Name of the Virtual Analyzer policy that was violated.

Action

Action taken for a file or message that violates a policy.

Table 4. Data Loss Prevention Log Facets

Log Facet

Description

Scan Source

Name of the protected service.

Affected User

For Exchange Online and Gmail, the mailbox that received a message violating a policy. For SharePoint Online, OneDrive for Business, Box, Dropbox and Google Drive, the user account that uploaded or modified a file violating a policy.

Triggered Policy

Name of the Data Loss Prevention policy that was violated.

Triggered Template

Name of the compliance template that was violated to trigger the Data Loss Prevention policy.

Action

Action taken for a file or message that violates a policy.

Security Filter

The security filter includes Data Loss Prevention and Keyword Extraction.

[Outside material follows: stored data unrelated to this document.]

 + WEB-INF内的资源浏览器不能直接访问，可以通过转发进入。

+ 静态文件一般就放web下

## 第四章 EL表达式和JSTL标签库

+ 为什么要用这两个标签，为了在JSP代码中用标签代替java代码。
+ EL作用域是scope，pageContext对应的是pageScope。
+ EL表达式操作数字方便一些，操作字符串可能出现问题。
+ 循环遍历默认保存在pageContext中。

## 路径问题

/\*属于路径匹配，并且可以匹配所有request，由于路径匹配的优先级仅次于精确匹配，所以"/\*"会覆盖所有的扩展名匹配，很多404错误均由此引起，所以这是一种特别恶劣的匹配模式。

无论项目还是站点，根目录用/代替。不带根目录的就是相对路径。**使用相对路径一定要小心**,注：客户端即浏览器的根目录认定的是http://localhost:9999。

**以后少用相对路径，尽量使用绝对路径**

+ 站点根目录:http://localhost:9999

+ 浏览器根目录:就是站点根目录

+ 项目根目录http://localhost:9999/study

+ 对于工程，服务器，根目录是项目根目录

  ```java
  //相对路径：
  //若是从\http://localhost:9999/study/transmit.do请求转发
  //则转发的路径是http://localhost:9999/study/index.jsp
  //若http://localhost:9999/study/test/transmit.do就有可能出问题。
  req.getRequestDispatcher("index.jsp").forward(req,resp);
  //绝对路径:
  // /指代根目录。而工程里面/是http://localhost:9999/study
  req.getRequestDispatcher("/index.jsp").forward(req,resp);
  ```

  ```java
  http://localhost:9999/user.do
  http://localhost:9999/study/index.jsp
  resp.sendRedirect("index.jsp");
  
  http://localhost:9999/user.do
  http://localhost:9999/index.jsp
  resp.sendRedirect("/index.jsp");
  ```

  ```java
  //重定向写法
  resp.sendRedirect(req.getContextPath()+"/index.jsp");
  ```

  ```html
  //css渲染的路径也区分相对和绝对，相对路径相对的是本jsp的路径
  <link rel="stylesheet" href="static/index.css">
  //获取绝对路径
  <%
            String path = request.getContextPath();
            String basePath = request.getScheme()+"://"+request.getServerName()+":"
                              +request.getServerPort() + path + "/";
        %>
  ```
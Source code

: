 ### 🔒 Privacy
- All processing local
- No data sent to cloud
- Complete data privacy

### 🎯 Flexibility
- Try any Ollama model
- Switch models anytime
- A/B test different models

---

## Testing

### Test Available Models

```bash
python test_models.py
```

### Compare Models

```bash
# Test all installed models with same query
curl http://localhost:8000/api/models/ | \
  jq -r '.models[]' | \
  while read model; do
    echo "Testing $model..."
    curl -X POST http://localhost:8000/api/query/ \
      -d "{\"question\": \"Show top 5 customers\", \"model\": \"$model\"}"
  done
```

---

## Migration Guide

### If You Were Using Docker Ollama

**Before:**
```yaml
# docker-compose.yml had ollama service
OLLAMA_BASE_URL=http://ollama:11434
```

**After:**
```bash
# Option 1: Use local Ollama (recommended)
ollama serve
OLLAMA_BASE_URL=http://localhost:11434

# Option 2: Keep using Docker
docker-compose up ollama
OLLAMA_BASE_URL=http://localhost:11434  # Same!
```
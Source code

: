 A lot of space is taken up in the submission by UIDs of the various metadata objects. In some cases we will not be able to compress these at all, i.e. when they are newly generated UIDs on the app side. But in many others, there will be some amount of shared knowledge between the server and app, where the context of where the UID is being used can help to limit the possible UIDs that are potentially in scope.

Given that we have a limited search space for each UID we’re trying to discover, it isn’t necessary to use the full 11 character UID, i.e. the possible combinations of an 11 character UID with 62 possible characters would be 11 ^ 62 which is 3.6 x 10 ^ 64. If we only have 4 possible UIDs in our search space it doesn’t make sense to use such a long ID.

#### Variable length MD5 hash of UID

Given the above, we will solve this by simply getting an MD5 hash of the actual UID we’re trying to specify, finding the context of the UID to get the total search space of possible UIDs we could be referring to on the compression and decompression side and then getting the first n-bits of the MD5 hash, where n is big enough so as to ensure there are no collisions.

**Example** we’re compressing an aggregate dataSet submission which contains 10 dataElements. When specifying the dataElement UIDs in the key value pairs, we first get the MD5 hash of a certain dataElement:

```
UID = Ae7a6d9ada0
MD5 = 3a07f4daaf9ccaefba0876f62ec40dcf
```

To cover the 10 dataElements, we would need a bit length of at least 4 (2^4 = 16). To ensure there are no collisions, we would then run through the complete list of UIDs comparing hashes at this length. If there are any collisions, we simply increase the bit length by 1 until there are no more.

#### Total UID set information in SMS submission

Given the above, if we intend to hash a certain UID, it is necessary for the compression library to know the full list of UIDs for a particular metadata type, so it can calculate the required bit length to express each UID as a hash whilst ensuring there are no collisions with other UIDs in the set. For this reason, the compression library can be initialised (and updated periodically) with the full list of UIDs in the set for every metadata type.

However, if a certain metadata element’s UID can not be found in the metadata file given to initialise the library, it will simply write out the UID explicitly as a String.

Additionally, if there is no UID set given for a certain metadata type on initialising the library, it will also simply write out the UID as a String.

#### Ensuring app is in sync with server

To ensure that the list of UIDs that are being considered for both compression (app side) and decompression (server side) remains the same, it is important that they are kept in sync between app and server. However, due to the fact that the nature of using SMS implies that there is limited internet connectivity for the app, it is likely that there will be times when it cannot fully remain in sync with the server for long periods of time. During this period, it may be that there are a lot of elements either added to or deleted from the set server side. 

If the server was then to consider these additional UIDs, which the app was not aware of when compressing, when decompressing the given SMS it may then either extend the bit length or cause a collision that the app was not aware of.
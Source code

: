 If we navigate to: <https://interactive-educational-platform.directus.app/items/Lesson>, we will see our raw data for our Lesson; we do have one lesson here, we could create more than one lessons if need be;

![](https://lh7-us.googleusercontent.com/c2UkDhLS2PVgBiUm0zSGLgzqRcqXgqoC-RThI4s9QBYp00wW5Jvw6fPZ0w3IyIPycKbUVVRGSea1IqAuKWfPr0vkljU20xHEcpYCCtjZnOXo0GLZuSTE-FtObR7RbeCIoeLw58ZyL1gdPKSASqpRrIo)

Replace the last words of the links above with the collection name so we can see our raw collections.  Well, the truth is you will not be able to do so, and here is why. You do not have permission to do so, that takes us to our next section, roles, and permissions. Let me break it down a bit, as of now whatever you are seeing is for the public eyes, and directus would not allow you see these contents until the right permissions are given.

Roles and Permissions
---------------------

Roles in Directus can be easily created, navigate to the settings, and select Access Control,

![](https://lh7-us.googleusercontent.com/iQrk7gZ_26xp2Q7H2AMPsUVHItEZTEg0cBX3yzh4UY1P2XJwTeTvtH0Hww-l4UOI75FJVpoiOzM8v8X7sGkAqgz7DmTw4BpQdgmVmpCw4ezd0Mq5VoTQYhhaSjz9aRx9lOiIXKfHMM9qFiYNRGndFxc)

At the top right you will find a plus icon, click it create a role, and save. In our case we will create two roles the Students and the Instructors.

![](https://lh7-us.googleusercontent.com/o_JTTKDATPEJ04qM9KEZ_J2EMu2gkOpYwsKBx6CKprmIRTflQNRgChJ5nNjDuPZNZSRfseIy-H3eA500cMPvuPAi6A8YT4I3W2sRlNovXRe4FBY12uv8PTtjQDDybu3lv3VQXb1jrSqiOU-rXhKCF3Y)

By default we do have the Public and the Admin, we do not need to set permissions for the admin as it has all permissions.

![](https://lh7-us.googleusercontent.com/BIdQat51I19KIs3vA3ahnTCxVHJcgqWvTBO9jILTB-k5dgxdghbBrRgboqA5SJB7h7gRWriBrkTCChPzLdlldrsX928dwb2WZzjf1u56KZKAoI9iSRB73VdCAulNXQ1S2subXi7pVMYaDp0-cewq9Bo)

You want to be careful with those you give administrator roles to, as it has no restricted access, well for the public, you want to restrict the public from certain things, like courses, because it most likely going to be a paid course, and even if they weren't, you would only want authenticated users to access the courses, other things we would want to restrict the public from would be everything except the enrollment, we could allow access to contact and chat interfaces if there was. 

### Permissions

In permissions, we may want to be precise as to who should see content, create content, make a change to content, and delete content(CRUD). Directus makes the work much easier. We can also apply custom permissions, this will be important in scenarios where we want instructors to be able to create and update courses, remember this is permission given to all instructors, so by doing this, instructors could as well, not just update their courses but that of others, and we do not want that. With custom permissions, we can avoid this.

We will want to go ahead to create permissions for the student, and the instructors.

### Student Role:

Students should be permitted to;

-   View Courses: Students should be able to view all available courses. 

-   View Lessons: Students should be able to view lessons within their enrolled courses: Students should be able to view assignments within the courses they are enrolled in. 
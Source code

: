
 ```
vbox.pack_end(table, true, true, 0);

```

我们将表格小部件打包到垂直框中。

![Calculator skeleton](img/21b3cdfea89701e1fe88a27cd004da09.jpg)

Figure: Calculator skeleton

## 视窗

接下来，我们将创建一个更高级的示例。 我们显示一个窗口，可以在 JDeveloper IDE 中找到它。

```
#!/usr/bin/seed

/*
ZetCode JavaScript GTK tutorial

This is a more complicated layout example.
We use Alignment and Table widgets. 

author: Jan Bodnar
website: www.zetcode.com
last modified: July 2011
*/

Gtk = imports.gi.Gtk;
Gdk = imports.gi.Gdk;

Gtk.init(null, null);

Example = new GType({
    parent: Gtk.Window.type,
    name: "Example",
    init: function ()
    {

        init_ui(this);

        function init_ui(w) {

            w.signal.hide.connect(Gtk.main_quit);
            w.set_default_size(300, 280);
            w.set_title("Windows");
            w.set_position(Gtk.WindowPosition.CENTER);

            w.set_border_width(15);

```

Table 5. Quarantine Log Facets

Log Facet

Description

Scan Source

Name of the protected service.

Security Filter

The security filter includes Virtual Analyzer, File Blocking, Web Reputation, Data Loss Prevention and Malware Scanning.

Affected User

For Exchange Online, the mailbox that received a message violating a policy. For SharePoint Online, OneDrive for Business, Box, Dropbox and Google Drive, the user account that uploaded or modified a file violating a policy.

Quarantine Type

Whether an email message or a file is already quarantined.

Restored by

Whether it is the administrator or end user who restored a quarantined file in Box violating a Data Loss Prevention policy.

Table 6. Audit Logs Log Facet

Log Facet

Description

User

Name of the user who performs management operations.

Action

Operation that a user performs, including logon events, scheduled user data synchronizations, and policy changes.